In summary, the work presented here provides new insights into, and key understanding of, the endogenously generated seasonal changes in the transcriptome that occur during nocturnal migration in birds. These physiological changes include increased endurance and the ability to overcome the typically deleterious effects of sleep loss. Our data are consistent with previous findings such as increased rates and efficiency of lipid metabolism.

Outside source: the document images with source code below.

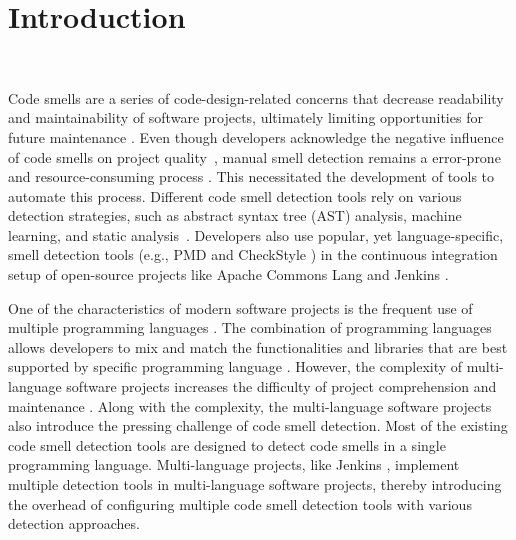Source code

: \section{Introduction}~\label{sec:introduction}

\vspace*{-1em}


Code smells are a series of code-design-related concerns that decrease
readability \cite{5741260,SANTOS2018450} and maintainability
\cite{6392174,6405287} of software projects, ultimately limiting opportunities
for future maintenance \cite{Fowler_Beck}. Even though developers acknowledge
the negative influence of code smells on project quality~\cite{developersCare},
manual smell detection remains a error-prone and resource-consuming process
\cite{DetectingDefectsInObject}. This necessitated the development of tools to
automate this process. Different code smell detection tools rely on various
detection strategies, such as abstract syntax tree (AST) analysis, machine
learning, and static analysis~\cite{ML}. Developers also use popular, yet
language-specific, smell detection tools (e.g., PMD \cite{PMD} and CheckStyle
\cite{CheckStyle}) in the continuous integration setup of open-source projects
like Apache Commons Lang \cite{ApacheCommonsLang} and Jenkins \cite{Jekins}.


One of the characteristics of modern software projects is the frequent use of
multiple programming languages \cite{723183}. The combination of programming
languages allows developers to mix and match the functionalities and libraries
that are best supported by specific programming language \cite{7476675}.
However, the complexity of multi-language software projects increases the
difficulty of project comprehension and maintenance \cite{7476675,
10.1109/SCAM.2012.11, 7396422}. Along with the complexity, the multi-language
software projects also introduce the pressing challenge of code smell
detection. Most of the existing code smell detection tools are designed to
detect code smells in a single programming language. Multi-language projects,
like Jenkins \cite{Jekins}, implement multiple detection tools in
multi-language software projects, thereby introducing the overhead of
configuring multiple code smell detection tools with various detection
approaches.

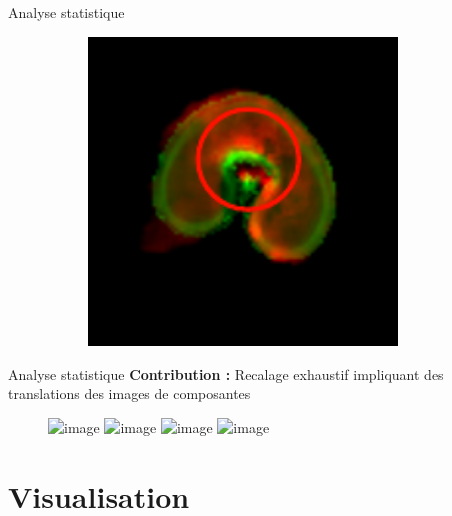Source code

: \documentclass[10pt]{beamer}
\begin{document}
\begin{frame}{Analyse statistique}
\begin{figure}[ht]
\begin{subfigure}[t]{0.33\textwidth}
    \caption{}
    \label{subfig:msi_6_original}
  \end{subfigure}%
  \begin{subfigure}[t]{0.33\textwidth}
    \centering
    \includegraphics[width=0.9\textwidth]{fig/overlay_t2_6_original}
    \caption{}
    \label{subfig:overlay_t2_6_original}
  \end{subfigure}%
\end{figure}

\end{frame}


\begin{frame}{Analyse statistique}
  \textbf{Contribution :} Recalage exhaustif impliquant des translations des images de composantes


  \begin{figure}[ht]
    \centering
    \includegraphics<1>[width=0.9\textwidth]{fig/translation_nmf_0}%
    \includegraphics<2>[width=0.9\textwidth]{fig/translation_nmf_1}%
    \includegraphics<3>[width=0.9\textwidth]{fig/translation_nmf_2}%
    \includegraphics<4>[width=0.9\textwidth]{fig/translation_nmf_3}%
  \end{figure}

  
\end{frame}







\section{Visualisation}
\end{document}
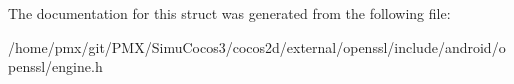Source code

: The documentation for this struct was generated from the following file\+:\begin{DoxyCompactItemize}
\item 
/home/pmx/git/\+P\+M\+X/\+Simu\+Cocos3/cocos2d/external/openssl/include/android/openssl/engine.\+h\end{DoxyCompactItemize}
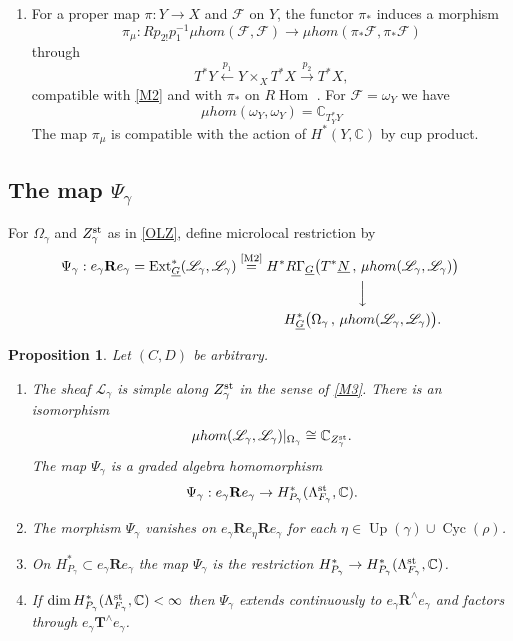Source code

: \documentclass[11pt,reqno]{amsart}
\newtheorem{Proposition}[Theorem]{Proposition}
\theoremstyle{definition}
\theoremstyle{remark}
\def\bbC{\mathbb C}
\def\dN{\underline N}
\def\dG{\underline G}
\def\Hom{\operatorname{Hom}}
\def\Ext{\operatorname{Ext}}
\def\Up{\operatorname{Up}}
\def\Cyc{\operatorname{Cyc}}
\def\muhom{\mu hom}
\def\bR{\mathbf R}
\def\bT{\mathbf T}
\begin{document}
\begin{enumerate}[label=$\mathrm{(M\arabic*)}$,leftmargin=10mm]
\item\label{M4} For a proper map $\pi:Y\to X$ and $\mathcal F$ on $Y$, the functor $\pi_*$ induces a morphism
$$\pi_\mu:Rp_{2!}p_1^{-1}\muhom(\mathcal F,\mathcal F)\to\muhom(\pi_*\mathcal F,\pi_*\mathcal F)$$ 
through 
$$T^*Y\xleftarrow{p_1}Y\times_XT^*X\xrightarrow{p_2}T^*X,$$
compatible with \ref{M2} and with $\pi_*$ on $R\Hom$ \cite[\S4.4, \S5.4]{KS90}. For $\mathcal F=\omega_Y$ we have
$$\muhom(\omega_Y,\omega_Y)=\bbC_{T^*_YY}$$
The map $\pi_\mu$ is compatible with the action of $H^*(Y,\mathbb C)$ by cup product.
\end{enumerate}
\subsection{The map $\Psi_\gamma$}\label{subsec:psi-map}
For $\Omega_\gamma$ and $Z_\gamma^{\rm st}$ as in \eqref{OLZ},
define microlocal restriction by
\begin{equation}\label{PSG}
\begin{split}
\Psi_\gamma: e_\gamma \mathbf{R} e_\gamma =
\Ext^*_{\dG}(\mathscr L_\gamma,\mathscr L_\gamma)
\overset{\text{\ref{M2}}}{=}
\begin{gathered}[t]
H^*R\Gamma_{\dG}\big(T^*\dN\,,\,\muhom(\mathscr L_\gamma,\mathscr L_\gamma)\big)\\
\Big\downarrow\\
H^*_{\dG}\big(\Omega_\gamma\,,\,\muhom(\mathscr L_\gamma,\mathscr L_\gamma)\big).
\end{gathered}
\end{split}
\end{equation}


\begin{Proposition}\label{prop:psi}
Let $(C,D)$ be arbitrary.
\begin{enumerate}[label=$\mathrm{(\alph*)}$,leftmargin=8mm]
\item 
The sheaf $\mathscr L_\gamma$ is simple along $Z^{\rm st}_\gamma$ in the sense of  \ref{M3}.
There is an isomorphism 
$$\muhom(\mathscr L_\gamma,\mathscr L_\gamma)|_{\Omega_\gamma}\cong\bbC_{Z^{\rm st}_\gamma}.$$
The map $\Psi_\gamma$ is a graded algebra homomorphism
$$\Psi_\gamma:
e_\gamma \bR e_\gamma\to H^*_{P_\gamma}(\Lambda^{\rm st}_{F_\gamma},\bbC).$$
\item 
The morphism $\Psi_\gamma$ vanishes on $e_\gamma \bR e_\eta \bR e_\gamma$ for each $\eta\in\Up(\gamma)\cup\Cyc(\rho)$.
\item 
On $H^*_{P_\gamma}\subset e_\gamma \bR e_\gamma$ the map $\Psi_\gamma$ is the restriction $H^*_{P_\gamma}\to H^*_{P_\gamma}(\Lambda^{\rm st}_{F_\gamma},\bbC)$.
\item If $\dim H^*_{P_\gamma}(\Lambda^{\rm st}_{F_\gamma},\bbC)<\infty$  then $\Psi_\gamma$ extends continuously to $e_\gamma \bR^\wedge e_\gamma$ and factors through
$e_\gamma \bT^\wedge e_\gamma$.
\end{enumerate}
\end{Proposition}
\end{document}
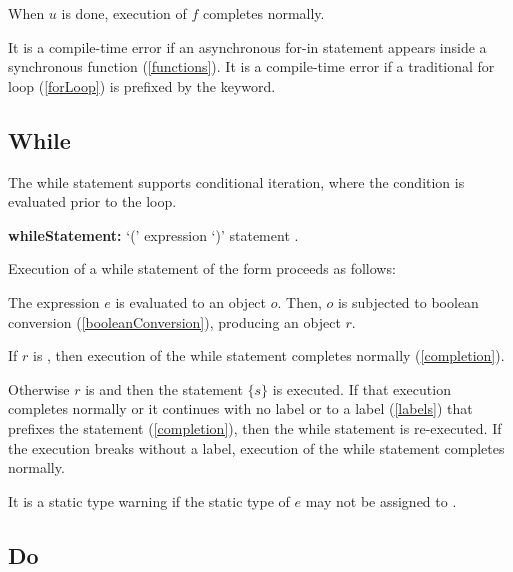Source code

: \documentclass{article}
\begin{document}
\LMHash{}
When $u$ is done, execution of $f$ completes normally.

\LMHash{}
It is a compile-time error if an asynchronous for-in statement appears inside a synchronous function (\ref{functions}).
It is a compile-time error if a traditional for loop (\ref{forLoop}) is prefixed by the \AWAIT{} keyword.



\subsection{While}

\LMHash{}
The while statement supports conditional iteration, where the condition is evaluated prior to the loop.

\begin{grammar}
{\bf whileStatement:}\WHILE{} `(' expression `)' statement
  .
\end{grammar}

\LMHash{}
Execution of a while statement of the form  proceeds as follows:

\LMHash{}
The expression $e$ is evaluated to an object $o$.
Then, $o$ is subjected to boolean conversion (\ref{booleanConversion}), producing an object $r$.

\LMHash{}
If $r$ is \FALSE{}, then execution of the while statement completes normally (\ref{completion}).

\LMHash{}
Otherwise $r$ is \TRUE{} and then the statement $\{s\}$ is executed.
If that execution completes normally or it continues with no label or to a label (\ref{labels}) that prefixes the \WHILE{} statement (\ref{completion}), then the while statement is re-executed.
If the execution breaks without a label, execution of the while statement completes normally.

\LMHash{}
It is a static type warning if the static type of $e$ may not be assigned to .


\subsection{Do}
\end{document}
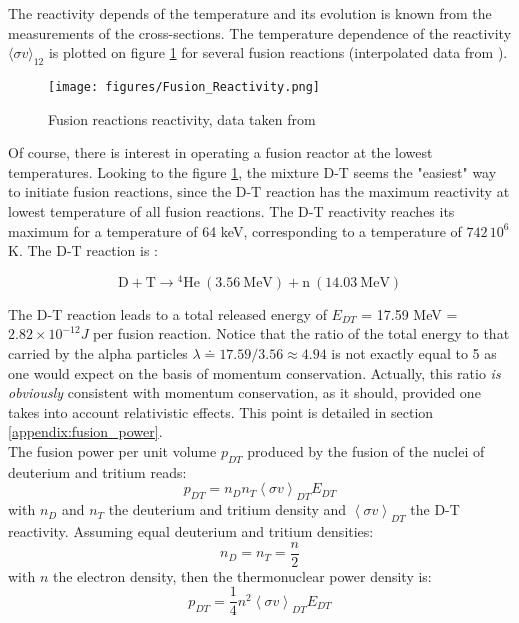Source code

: The reactivity depends of the temperature and its evolution is known from the measurements of the cross-sections. The temperature dependence of the reactivity $\langle \sigma v \rangle_{12}$ is plotted on figure \ref{fig:reactivity_adv} for several fusion reactions (interpolated data from ). 

\begin{figure}
	\texttt{[image: figures/Fusion\_Reactivity.png]}
	\caption{Fusion reactions reactivity, data taken from \cite{Huba2013} }
	\label{fig:reactivity_adv}
\end{figure}

Of course, there is interest in operating a fusion reactor at the lowest temperatures. Looking to the figure \ref{fig:reactivity_adv}, the mixture D-T seems the "easiest" way to initiate fusion reactions, since the D-T reaction  has the maximum reactivity at lowest temperature of all fusion reactions. The D-T reactivity reaches its maximum for a temperature of 64 keV, corresponding to a temperature of $742\,10^6$ K. The D-T reaction is : 

\begin{equation*}
    \mathrm{D + T} \longrightarrow \mathrm{{}^4 He~(3.56~MeV) + n~(14.03~MeV)}
\end{equation*}

The D-T reaction leads to a total released energy of $E_{DT}$ = 17.59 \si{MeV} = $2.82\times 10^{-12} \si{J}$ per fusion reaction. Notice that the ratio of the total energy to that carried by the alpha particles $\lambda \doteq 17.59/3.56 \approx 4.94$ is not exactly equal to 5 as one would expect on the basis of momentum conservation. Actually, this ratio \emph{is obviously} consistent with momentum conservation, as it should, provided one takes into account relativistic effects. This point is detailed in section \ref{appendix:fusion_power}.\\

The fusion power per unit volume $p_{DT}$ produced by the fusion of the nuclei of deuterium and tritium reads: 
\begin{equation*}
  p_{DT} = n_D n_T \left< \sigma v \right>_{DT} E_{DT}
\end{equation*}
with $n_D$ and $n_T$ the deuterium and tritium density and $\left< \sigma v \right>_{DT}$ the D-T reactivity. Assuming equal deuterium and tritium densities:
\begin{equation*}
  n_D = n_T = \frac{n}{2}
\end{equation*}
with $n$ the electron density, then the thermonuclear power density is:
\begin{equation*}
  p_{DT} = \frac{1}{4} n^2 \left< \sigma v \right>_{DT} E_{DT}
\end{equation*}

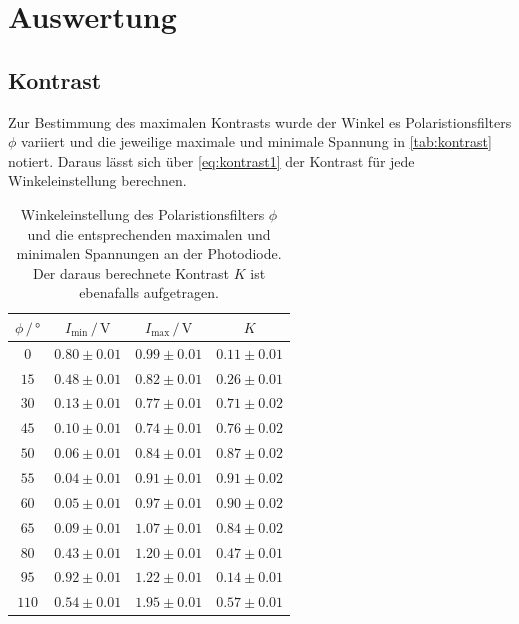 \section{Auswertung}
\label{sec:Auswertung}

\subsection{Kontrast}

Zur Bestimmung des maximalen Kontrasts wurde der Winkel es Polaristionsfilters $\phi$ variiert und die jeweilige maximale und minimale Spannung in \autoref{tab:kontrast} notiert.
Daraus lässt sich über \autoref{eq:kontrast1} der Kontrast für jede Winkeleinstellung berechnen. 
\begin{table}
    \centering
    \caption{Winkeleinstellung des Polaristionsfilters $\phi$ und die entsprechenden maximalen und minimalen Spannungen an der Photodiode. Der daraus berechnete Kontrast $K$ ist ebenafalls aufgetragen.}
    \label{tab:kontrast}
    \begin{tabular}{c c c c}
        \toprule
        $\phi \,/\, \unit{\degree}$ & $I_\text{min} \,/\, \unit{\volt}$ & $I_\text{max} \,/\, \unit{\volt}$ & $K$ \\
        \midrule
        $0  $ &   $ 0.80\pm 0.01$ & $ 	0.99 \pm 0.01$ &  $ 0.11 \pm 0.01 $ \\
        $15	$ &   $ 0.48\pm 0.01$ & $	0.82 \pm 0.01$ &  $ 0.26 \pm 0.01 $ \\
        $30	$ &   $ 0.13\pm 0.01$ & $	0.77 \pm 0.01$ &  $ 0.71 \pm 0.02 $ \\
        $45	$ &   $ 0.10\pm 0.01$ & $	0.74 \pm 0.01$ &  $ 0.76 \pm 0.02 $ \\
        $50	$ &   $ 0.06\pm 0.01$ & $	0.84 \pm 0.01$ &  $ 0.87 \pm 0.02 $ \\
        $55	$ &   $ 0.04\pm 0.01$ & $	0.91 \pm 0.01$ &  $ 0.91 \pm 0.02 $ \\
        $60	$ &   $ 0.05\pm 0.01$ & $	0.97 \pm 0.01$ &  $ 0.90 \pm 0.02 $ \\
        $65	$ &   $ 0.09\pm 0.01$ & $	1.07 \pm 0.01$ &  $ 0.84 \pm 0.02 $ \\
        $80	$ &   $ 0.43\pm 0.01$ & $	1.20 \pm 0.01$ &  $ 0.47 \pm 0.01 $ \\
        $95	$ &   $ 0.92\pm 0.01$ & $	1.22 \pm 0.01$ &  $ 0.14 \pm 0.01 $ \\
        $110$ &   $ 0.54\pm 0.01$ & $  	1.95 \pm 0.01$ &  $ 0.57 \pm 0.01 $ \\

\end{tabular}
\end{table}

However, we were able to extend those findings to elucidate novel molecular mechanisms, such as the transcriptional control of enzymes responsible for regulation of different metabolic pathways. Also, key amongst the morphological and physiological changes during migration are those regulated by molecular pathways involved in direct cell-to-cell signaling and adhesion, such as actin and integrins. These pathways, coupled with the extensive downregulation of many immune-related pathways, are unique. They simultaneously maintain the tissue-repair and remodeling machinery at a high efficiency for both catabolism of tissue for fueling flight, fixing damage to tissue through prolonged use and ultimately providing a scaffolding network for tissue regrowth after migration, while reducing the energetic requirements of the full immune system. Our work suggests that these processes are undertaken via previously unreported mechanisms. Taken together, our data will allow for the generation of multiple novel hypotheses on the physiological regulation of migration and will lead to a more complete understanding of the unique ability of birds to dynamically reduce sleep requirements while completing ultra-endurance events without concomitant negative consequences.